Will Wal-Mart Steal Christmas?

  • JASON TURNER/THE JOURNAL/AP

    Shoppers stock up on toys at Wal-mart the day after Thanksgiving

    (2 of 2)

    Longer term, there's little question that Wal-Mart has gained an edge. Its share of the $25 billion traditional toy business has grown from 10.8% in 1993 to 21% today (and some analysts estimate it's more like 25%). Toys "R" Us, KB Toys and smaller toy chains, meanwhile, have either lost share, quit the business or struggled to hold ground. Says analyst Todd Kuhrt of Midwest Research, "It's clear that consumers are voting with their wallets for Wal-Mart and Target."

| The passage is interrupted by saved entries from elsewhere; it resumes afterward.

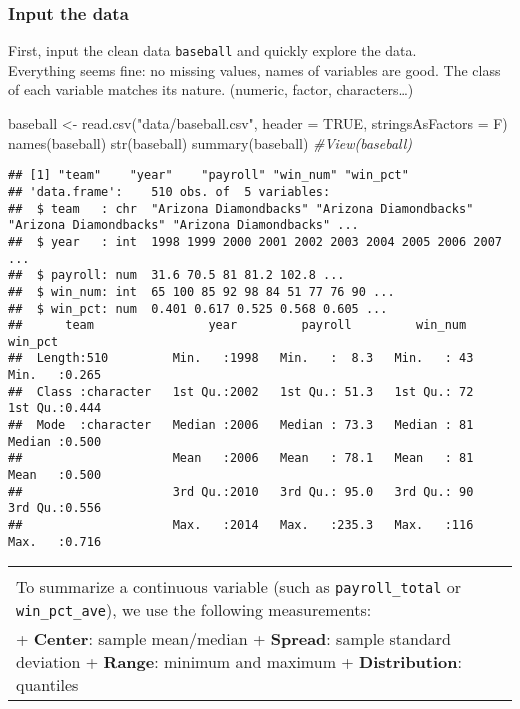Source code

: \documentclass[
]{article}
\newenvironment{Shaded}{\begin{snugshade}}{\end{snugshade}}
\newcommand{\AttributeTok}[1]{\textcolor[rgb]{0.77,0.63,0.00}{#1}}
\newcommand{\CommentTok}[1]{\textcolor[rgb]{0.56,0.35,0.01}{\textit{#1}}}
\newcommand{\ConstantTok}[1]{\textcolor[rgb]{0.00,0.00,0.00}{#1}}
\newcommand{\FunctionTok}[1]{\textcolor[rgb]{0.00,0.00,0.00}{#1}}
\newcommand{\NormalTok}[1]{#1}
\newcommand{\OtherTok}[1]{\textcolor[rgb]{0.56,0.35,0.01}{#1}}
\newcommand{\StringTok}[1]{\textcolor[rgb]{0.31,0.60,0.02}{#1}}
\begin{document}
\frametitle{Input the data}

First, input the clean data \texttt{baseball} and quickly explore the
data.\\
Everything seems fine: no missing values, names of variables are good.
The class of each variable matches its nature. (numeric, factor,
characters\ldots)\\
\tiny

\begin{Shaded}
\begin{Highlighting}[]
\NormalTok{baseball }\OtherTok{\textless{}{-}} \FunctionTok{read.csv}\NormalTok{(}\StringTok{"data/baseball.csv"}\NormalTok{, }\AttributeTok{header =} \ConstantTok{TRUE}\NormalTok{, }\AttributeTok{stringsAsFactors =}\NormalTok{ F)}
\FunctionTok{names}\NormalTok{(baseball)}
\FunctionTok{str}\NormalTok{(baseball)}
\FunctionTok{summary}\NormalTok{(baseball)}
\CommentTok{\#View(baseball)}
\end{Highlighting}
\end{Shaded}

\begin{verbatim}
## [1] "team"    "year"    "payroll" "win_num" "win_pct"
## 'data.frame':    510 obs. of  5 variables:
##  $ team   : chr  "Arizona Diamondbacks" "Arizona Diamondbacks" "Arizona Diamondbacks" "Arizona Diamondbacks" ...
##  $ year   : int  1998 1999 2000 2001 2002 2003 2004 2005 2006 2007 ...
##  $ payroll: num  31.6 70.5 81 81.2 102.8 ...
##  $ win_num: int  65 100 85 92 98 84 51 77 76 90 ...
##  $ win_pct: num  0.401 0.617 0.525 0.568 0.605 ...
##      team                year         payroll         win_num       win_pct     
##  Length:510         Min.   :1998   Min.   :  8.3   Min.   : 43   Min.   :0.265  
##  Class :character   1st Qu.:2002   1st Qu.: 51.3   1st Qu.: 72   1st Qu.:0.444  
##  Mode  :character   Median :2006   Median : 73.3   Median : 81   Median :0.500  
##                     Mean   :2006   Mean   : 78.1   Mean   : 81   Mean   :0.500  
##                     3rd Qu.:2010   3rd Qu.: 95.0   3rd Qu.: 90   3rd Qu.:0.556  
##                     Max.   :2014   Max.   :235.3   Max.   :116   Max.   :0.716
\end{verbatim}

\begin{longtable}[]{@{}
  >{\raggedright\arraybackslash}p{}@{}}
\toprule
\endhead
 \\
To summarize a continuous variable (such as \texttt{payroll\_total} or
\texttt{win\_pct\_ave}), we use the following measurements: \\
+ \textbf{Center}: sample mean/median + \textbf{Spread}: sample standard
deviation + \textbf{Range}: minimum and maximum + \textbf{Distribution}:
quantiles \\
\bottomrule
\end{longtable}
\end{document}
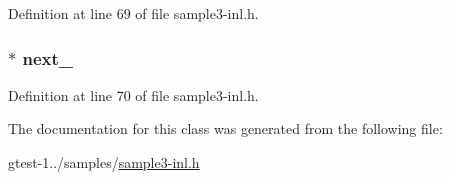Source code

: \-Definition at line 69 of file sample3-\/inl.\-h.

\hypertarget{classQueueNode_a98370cb174d8ae9c27a6585ffc0afb17}{
\subsubsection[{next\-\_\-}]{$\ast$ {\bf next\-\_\-}}}\label{d0/d98/classQueueNode_a98370cb174d8ae9c27a6585ffc0afb17}


\-Definition at line 70 of file sample3-\/inl.\-h.



\-The documentation for this class was generated from the following file\-:\begin{DoxyCompactItemize}
\item 
gtest-\/1../samples/\hyperlink{sample3-inl_8h}{sample3-\/inl.\-h}\end{DoxyCompactItemize}
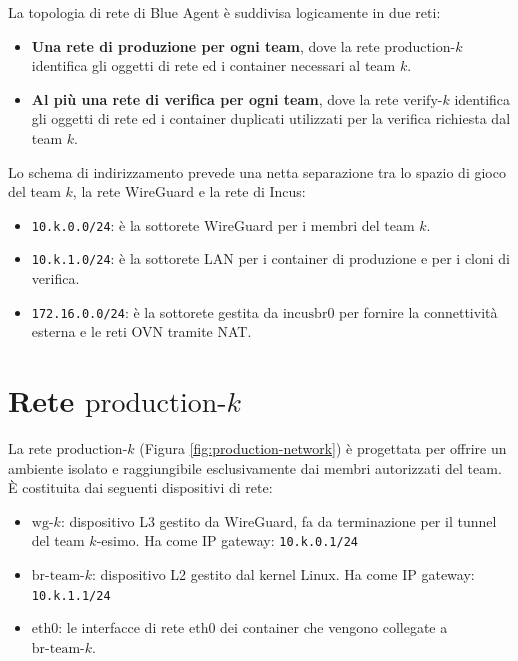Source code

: La topologia di rete di Blue Agent è suddivisa logicamente in due reti:

\begin{itemize}
\tightlist
\item
  \textbf{Una rete di produzione per ogni team}, dove la rete
  \(\text{production-}k\) identifica gli oggetti di rete ed i container
  necessari al team \(k\).
\item
  \textbf{Al più una rete di verifica per ogni team}, dove la rete
  \(\text{verify-}k\) identifica gli oggetti di rete ed i container
  duplicati utilizzati per la verifica richiesta dal team \(k\).
\end{itemize}

Lo schema di indirizzamento prevede una netta separazione tra lo spazio
di gioco del team \(k\), la rete WireGuard e la rete di Incus:

\begin{itemize}
\tightlist
\item
  \passthrough{\lstinline!10.k.0.0/24!}: è la sottorete WireGuard per i
  membri del team \(k\).
\item
  \passthrough{\lstinline!10.k.1.0/24!}: è la sottorete LAN per i
  container di produzione e per i cloni di verifica.
\item
  \passthrough{\lstinline!172.16.0.0/24!}: è la sottorete gestita da
  \(\text{incusbr0}\) per fornire la connettività esterna e le reti OVN
  tramite NAT.
\end{itemize}

\section{\texorpdfstring{Rete
\(\text{production-}k\)}{Rete \textbackslash text\{production-\}k}}\label{rete-textproduction-k}

La rete \(\text{production-}k\) (Figura \ref{fig:production-network}) è
progettata per offrire un ambiente isolato e raggiungibile
esclusivamente dai membri autorizzati del team. È costituita dai
seguenti dispositivi di rete:

\begin{itemize}
\tightlist
\item
  \(\text{wg-}k\): dispositivo L3 gestito da WireGuard, fa da
  terminazione per il tunnel del team \(k\)-esimo. Ha come IP gateway:
  \passthrough{\lstinline!10.k.0.1/24!}
\item
  \(\text{br-team-}k\): dispositivo L2 gestito dal kernel Linux. Ha come
  IP gateway: \passthrough{\lstinline!10.k.1.1/24!}
\item
  \(\text{eth0}\): le interfacce di rete \(\text{eth0}\) dei container
  che vengono collegate a \(\text{br-team-}k\).
\end{itemize}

    One potential casualty: FAO Schwarz. The upscale chain, whose flagship Fifth Avenue store in New York City was immortalized by Tom Hanks in Big, has been losing sales to big-box retailers all year, and the chain is said to be facing a cash crunch heading into the holiday season. Parent company FAO Inc. is in default on its lending terms, creditors have signaled that they won't provide more loans, and analysts say the firm may seek bankruptcy protection before Christmas. That would mark a dismal end for FAO Inc., whose holdings include the Zany Brainy and Right Start chains. The firm emerged only in April from a previous stint under bankruptcy protection.

    The trouble is FAO's high-end focus no longer appears to be paying off. "FAO's pricing is out of line," carps Ken Kasarjian, who was checking out the goods at a Toys "R" Us store in Manhattan's Times Square last week with his twin 9-year-old sons. But Kasarjian was not particularly impressed with the prices at Toys "R" Us either. For now, he's planning to place some orders online and buy some other toys at Wal-Mart. His shopping habits aren't unusual, and that's troubling for toy retailers, who must compete for business with not just Wal-Mart but also drugstores, discount Web sellers and auction sites like eBay.

    Still, Eyler isn't about to admit defeat. Since the former FAO chief executive took the helm in 2000, he has aggressively restructured Toys "R" Us. He shuttered dozens of stores, consolidated support centers and freshened up the company image with a remodeling of 75% of its 680 flagship shops. The firm spent millions to improve customer service. It cut inventory from 14,000 to 9,000 items to focus on more profitable lines. And in a bid to differentiate its wares from Wal-Mart's — whose selection is limited despite expansions of toy shelf space around the holidays — it bolstered its exclusive merchandise and brands, adding lines like Animal Alley stuffed animals and Super Slicks radio-controlled cars. Selling more of its own brands should enable Toys "R" Us to cut costs because it can source the merchandise directly from contract factories in countries like China rather than buy from higher-priced manufacturers like Hasbro. Eyler says exclusive products account for 20% of the firm's merchandise mix, up from just 5% in 2000, and adds, "We will migrate it to 25% in the next few years."

    Eyler also deserves credit for expanding in other areas. Revenues at Toys "R" Us shops overseas have risen 28% since 2000 and are expected to hit $2.4 billion this year. Meanwhile, the partnership with Amazon.com is on track to break even for the first time in 2004, after several years of losses. And sales at Babies "R" Us apparel stores are up 61% since 2000, to $1.8 billion.

    But the real challenge for the company is to boost profitability in the face of relentless pricing pressure. Profit margins at Toys "R" Us stores fell from 5.7% in 1999 to just 3.2% this year, according to Jefferies & Co. Eyler knows he can't back down by letting the behemoths undercut his prices. "We won't allow [Wal-Mart] to distance itself," he vows. Geoffrey, he hopes, will prove that price isn't everything, that shoppers will warm to the charms of brightly colored jungle gyms and playpens. And he can take comfort in this: you can't find those services at Wal-Mart. Yet.